Ce que l’on appelle communément les préjugés, c’est la partialisation en bloc, rejetant des pans entiers de la société par un simple signe, leur sexe, la couleur de leur peau, leur ornementation. C’est un moyen pratique mais simple de partialiser. Nous devons tous ignorer en bloc, mais la façon la plus sage de le faire est d’utiliser des signes plus subtils que ceux-ci.

Pris à la lettre, préjuger signifie préjuger. Nous pré-jugons tous. Nous serions fous-dangereux si nous ne le faisions pas. Vous arrivez à un coin de rue achalandé et, ayant bien appris, vous le pré-jugez comme l’un de ces endroits où regarder des deux côtés avant de traverser.

La question qui se pose à notre époque est de savoir comment faire preuve de partialité à bon escient, comment décider quoi licencier de telle sorte que cela nous laisse sains et saufs, ouvert à ce qui compte vraiment, même si c’est effrayant et stimulant, comment être adaptif au dédain, dédaigneux de manière à nous soutenir .
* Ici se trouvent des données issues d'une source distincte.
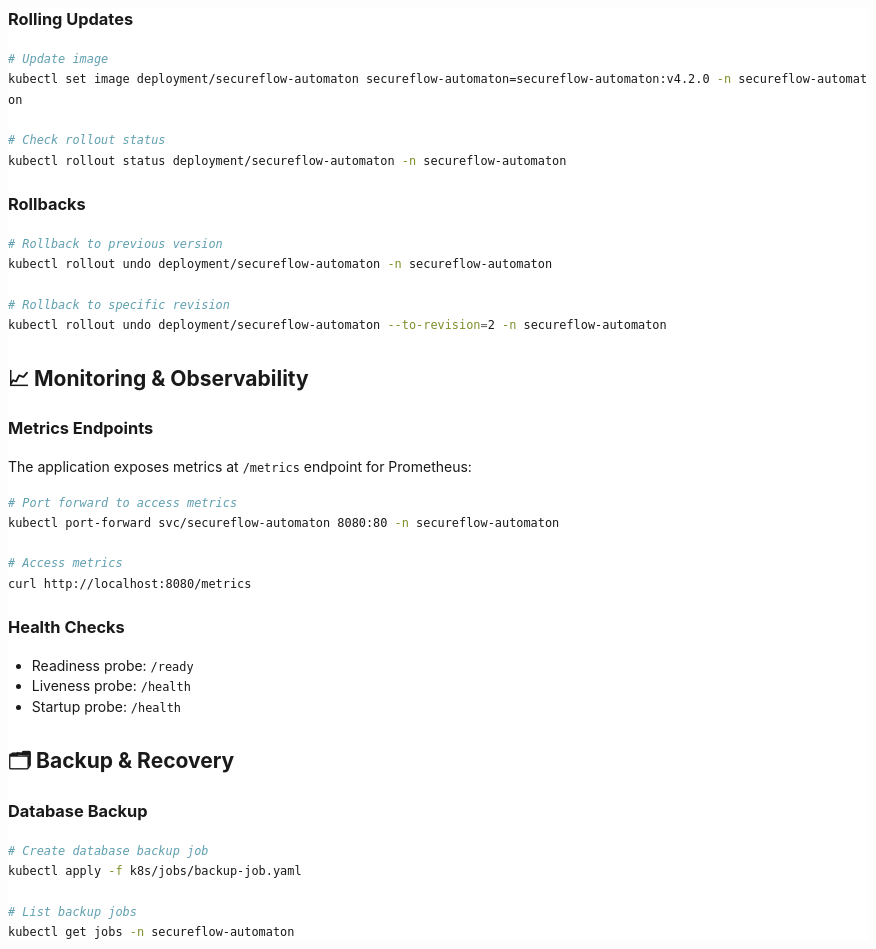 ### Rolling Updates

```bash
# Update image
kubectl set image deployment/secureflow-automaton secureflow-automaton=secureflow-automaton:v4.2.0 -n secureflow-automaton

# Check rollout status
kubectl rollout status deployment/secureflow-automaton -n secureflow-automaton
```

### Rollbacks

```bash
# Rollback to previous version
kubectl rollout undo deployment/secureflow-automaton -n secureflow-automaton

# Rollback to specific revision
kubectl rollout undo deployment/secureflow-automaton --to-revision=2 -n secureflow-automaton
```

## 📈 Monitoring & Observability

### Metrics Endpoints

The application exposes metrics at `/metrics` endpoint for Prometheus:

```bash
# Port forward to access metrics
kubectl port-forward svc/secureflow-automaton 8080:80 -n secureflow-automaton

# Access metrics
curl http://localhost:8080/metrics
```

### Health Checks

- Readiness probe: `/ready`
- Liveness probe: `/health`
- Startup probe: `/health`

## 🗂️ Backup & Recovery

### Database Backup

```bash
# Create database backup job
kubectl apply -f k8s/jobs/backup-job.yaml

# List backup jobs
kubectl get jobs -n secureflow-automaton
```
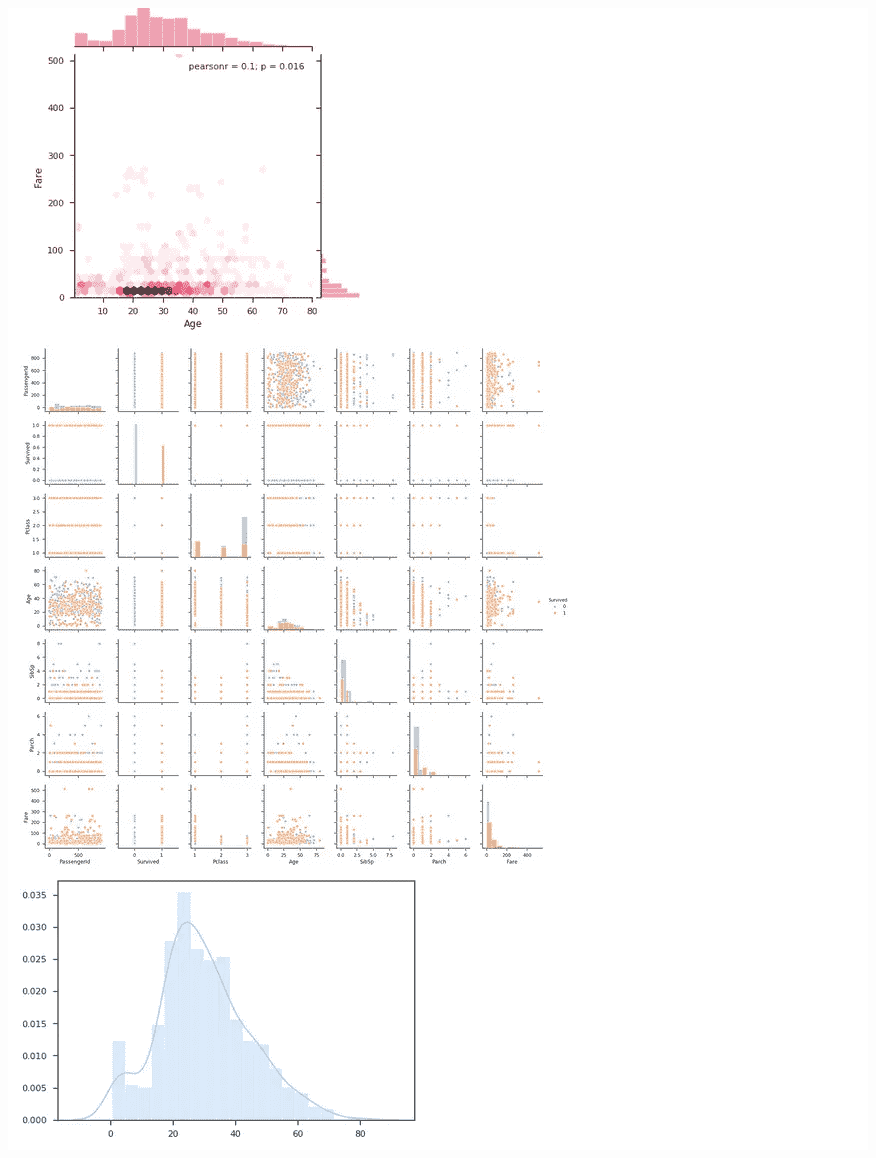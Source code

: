 ![](img/54932341d120251db81a59dcdb159d0c.png)![](img/f652a3cdd7166f6b5642d62226eb4a79.png)![](img/66d82296481f19935574db58a72b0b9f.png)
D’une certaine manière, cela a toujours été le défi, depuis le début de la vie, car tous les organismes doivent ignorer beaucoup pour se débrouiller. C’est plus difficile pour nous, utilisateurs de la langue. Nous avons tellement plus que nous devons ignorer. Notre vacarme est accablant. Nous avons plus de vacarme à limiter.